───── SOURCE DATA ─────
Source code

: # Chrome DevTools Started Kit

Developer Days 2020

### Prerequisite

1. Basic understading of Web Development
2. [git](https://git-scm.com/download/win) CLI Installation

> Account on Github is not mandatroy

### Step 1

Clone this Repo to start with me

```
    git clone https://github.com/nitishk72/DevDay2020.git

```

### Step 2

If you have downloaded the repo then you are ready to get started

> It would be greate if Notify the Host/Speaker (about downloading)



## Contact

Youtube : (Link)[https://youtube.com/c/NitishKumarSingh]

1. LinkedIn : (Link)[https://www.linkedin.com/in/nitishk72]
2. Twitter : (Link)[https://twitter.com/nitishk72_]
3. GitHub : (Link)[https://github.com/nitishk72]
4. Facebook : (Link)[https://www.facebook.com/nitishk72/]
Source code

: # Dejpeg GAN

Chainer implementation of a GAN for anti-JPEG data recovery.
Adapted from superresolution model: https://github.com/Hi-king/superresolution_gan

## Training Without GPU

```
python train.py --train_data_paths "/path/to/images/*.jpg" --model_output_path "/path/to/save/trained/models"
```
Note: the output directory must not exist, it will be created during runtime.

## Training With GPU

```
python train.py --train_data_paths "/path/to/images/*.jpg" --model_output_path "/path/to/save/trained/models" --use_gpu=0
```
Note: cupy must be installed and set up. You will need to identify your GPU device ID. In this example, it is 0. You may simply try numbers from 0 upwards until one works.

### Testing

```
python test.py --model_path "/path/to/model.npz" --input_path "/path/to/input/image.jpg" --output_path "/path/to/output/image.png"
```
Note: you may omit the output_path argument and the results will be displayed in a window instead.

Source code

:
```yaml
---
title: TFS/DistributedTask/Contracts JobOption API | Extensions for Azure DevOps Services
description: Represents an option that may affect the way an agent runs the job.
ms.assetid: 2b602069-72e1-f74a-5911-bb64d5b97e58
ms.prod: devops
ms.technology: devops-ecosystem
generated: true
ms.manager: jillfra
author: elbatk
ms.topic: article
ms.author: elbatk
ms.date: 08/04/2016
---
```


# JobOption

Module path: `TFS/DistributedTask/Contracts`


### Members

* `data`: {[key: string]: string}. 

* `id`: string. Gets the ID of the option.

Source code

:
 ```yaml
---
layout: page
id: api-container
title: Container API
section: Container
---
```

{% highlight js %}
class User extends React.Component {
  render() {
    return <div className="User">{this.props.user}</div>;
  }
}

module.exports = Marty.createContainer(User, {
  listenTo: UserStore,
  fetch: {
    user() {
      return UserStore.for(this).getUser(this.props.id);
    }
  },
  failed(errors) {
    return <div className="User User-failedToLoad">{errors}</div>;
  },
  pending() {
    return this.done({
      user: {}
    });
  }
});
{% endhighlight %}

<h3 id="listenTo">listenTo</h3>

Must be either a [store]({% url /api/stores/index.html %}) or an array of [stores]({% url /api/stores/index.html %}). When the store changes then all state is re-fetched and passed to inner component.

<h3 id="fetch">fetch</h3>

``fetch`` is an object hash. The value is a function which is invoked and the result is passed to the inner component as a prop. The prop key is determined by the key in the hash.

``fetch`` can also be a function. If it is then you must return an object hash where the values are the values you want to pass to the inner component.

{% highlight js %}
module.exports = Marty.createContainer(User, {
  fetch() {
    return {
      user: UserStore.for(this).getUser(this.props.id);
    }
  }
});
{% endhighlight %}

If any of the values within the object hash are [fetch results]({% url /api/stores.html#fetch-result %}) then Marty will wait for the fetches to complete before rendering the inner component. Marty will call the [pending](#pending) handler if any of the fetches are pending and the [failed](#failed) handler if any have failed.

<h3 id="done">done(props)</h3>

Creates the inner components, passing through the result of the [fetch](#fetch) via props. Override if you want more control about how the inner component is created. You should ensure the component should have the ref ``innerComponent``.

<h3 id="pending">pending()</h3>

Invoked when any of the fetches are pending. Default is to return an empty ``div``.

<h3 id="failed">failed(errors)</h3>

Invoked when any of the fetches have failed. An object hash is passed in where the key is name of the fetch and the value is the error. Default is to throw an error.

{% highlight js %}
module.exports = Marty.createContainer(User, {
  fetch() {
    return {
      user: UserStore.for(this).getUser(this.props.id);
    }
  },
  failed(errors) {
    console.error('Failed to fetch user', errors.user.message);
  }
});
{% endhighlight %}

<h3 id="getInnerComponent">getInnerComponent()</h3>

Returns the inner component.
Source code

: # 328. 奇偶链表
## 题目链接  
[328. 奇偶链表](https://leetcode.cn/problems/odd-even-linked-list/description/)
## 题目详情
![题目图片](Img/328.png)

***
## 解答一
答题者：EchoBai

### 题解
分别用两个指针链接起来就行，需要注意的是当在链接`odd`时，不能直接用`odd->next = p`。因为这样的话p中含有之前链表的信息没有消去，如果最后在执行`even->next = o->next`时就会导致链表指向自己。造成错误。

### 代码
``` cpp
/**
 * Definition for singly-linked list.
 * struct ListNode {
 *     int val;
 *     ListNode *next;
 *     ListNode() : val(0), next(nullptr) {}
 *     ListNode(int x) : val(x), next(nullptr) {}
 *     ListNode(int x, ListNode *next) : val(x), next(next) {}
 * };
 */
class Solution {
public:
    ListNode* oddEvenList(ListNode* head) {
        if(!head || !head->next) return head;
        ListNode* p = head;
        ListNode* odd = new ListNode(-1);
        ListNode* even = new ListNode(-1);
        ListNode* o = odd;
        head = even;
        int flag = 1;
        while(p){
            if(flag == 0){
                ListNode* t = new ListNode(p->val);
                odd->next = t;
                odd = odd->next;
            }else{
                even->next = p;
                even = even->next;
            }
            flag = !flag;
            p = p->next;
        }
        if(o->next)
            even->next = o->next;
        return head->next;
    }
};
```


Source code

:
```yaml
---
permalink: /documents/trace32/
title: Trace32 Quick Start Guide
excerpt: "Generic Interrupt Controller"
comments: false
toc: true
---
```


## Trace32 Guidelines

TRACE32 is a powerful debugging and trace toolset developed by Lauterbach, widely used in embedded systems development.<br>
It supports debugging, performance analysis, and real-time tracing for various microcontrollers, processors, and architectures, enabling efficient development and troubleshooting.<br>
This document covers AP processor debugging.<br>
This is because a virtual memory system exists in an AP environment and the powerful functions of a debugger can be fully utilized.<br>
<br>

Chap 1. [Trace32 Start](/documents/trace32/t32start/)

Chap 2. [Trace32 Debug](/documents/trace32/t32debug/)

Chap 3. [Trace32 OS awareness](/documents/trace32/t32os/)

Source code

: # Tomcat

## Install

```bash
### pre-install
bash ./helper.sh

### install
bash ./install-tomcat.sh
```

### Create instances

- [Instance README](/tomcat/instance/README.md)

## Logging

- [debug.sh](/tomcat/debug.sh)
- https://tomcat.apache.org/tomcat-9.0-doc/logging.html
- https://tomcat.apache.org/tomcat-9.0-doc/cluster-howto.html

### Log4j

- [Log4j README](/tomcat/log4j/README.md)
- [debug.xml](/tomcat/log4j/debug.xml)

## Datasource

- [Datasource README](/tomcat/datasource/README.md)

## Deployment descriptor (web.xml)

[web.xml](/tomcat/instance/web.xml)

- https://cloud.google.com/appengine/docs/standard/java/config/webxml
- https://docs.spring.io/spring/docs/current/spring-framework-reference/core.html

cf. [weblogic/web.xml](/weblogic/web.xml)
─────
Going back over the entries above, copy word for word every line from the one that has "This is because" on through the one that has "Chap 2. [Trace32".

:: RESULT ::
This is because a virtual memory system exists in an AP environment and the powerful functions of a debugger can be fully utilized.<br>
<br>

Chap 1. [Trace32 Start](/documents/trace32/t32start/)

Chap 2. [Trace32 Debug](/documents/trace32/t32debug/)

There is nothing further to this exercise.